Requirement: Reproduce each line from the records that holds "https".

Listed entries:
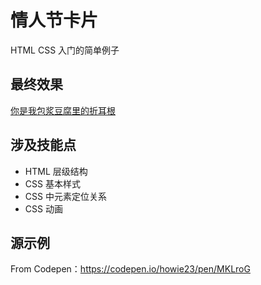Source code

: # 情人节卡片
HTML CSS 入门的简单例子
## 最终效果
[你是我包浆豆腐里的折耳根](https://demongodyy.github.io/Valentines-Day-Card/)
## 涉及技能点
- HTML 层级结构
- CSS 基本样式
- CSS 中元素定位关系
- CSS 动画
## 源示例
From Codepen：https://codepen.io/howie23/pen/MKLroG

Task solution:
[你是我包浆豆腐里的折耳根](https://demongodyy.github.io/Valentines-Day-Card/)
From Codepen：https://codepen.io/howie23/pen/MKLroG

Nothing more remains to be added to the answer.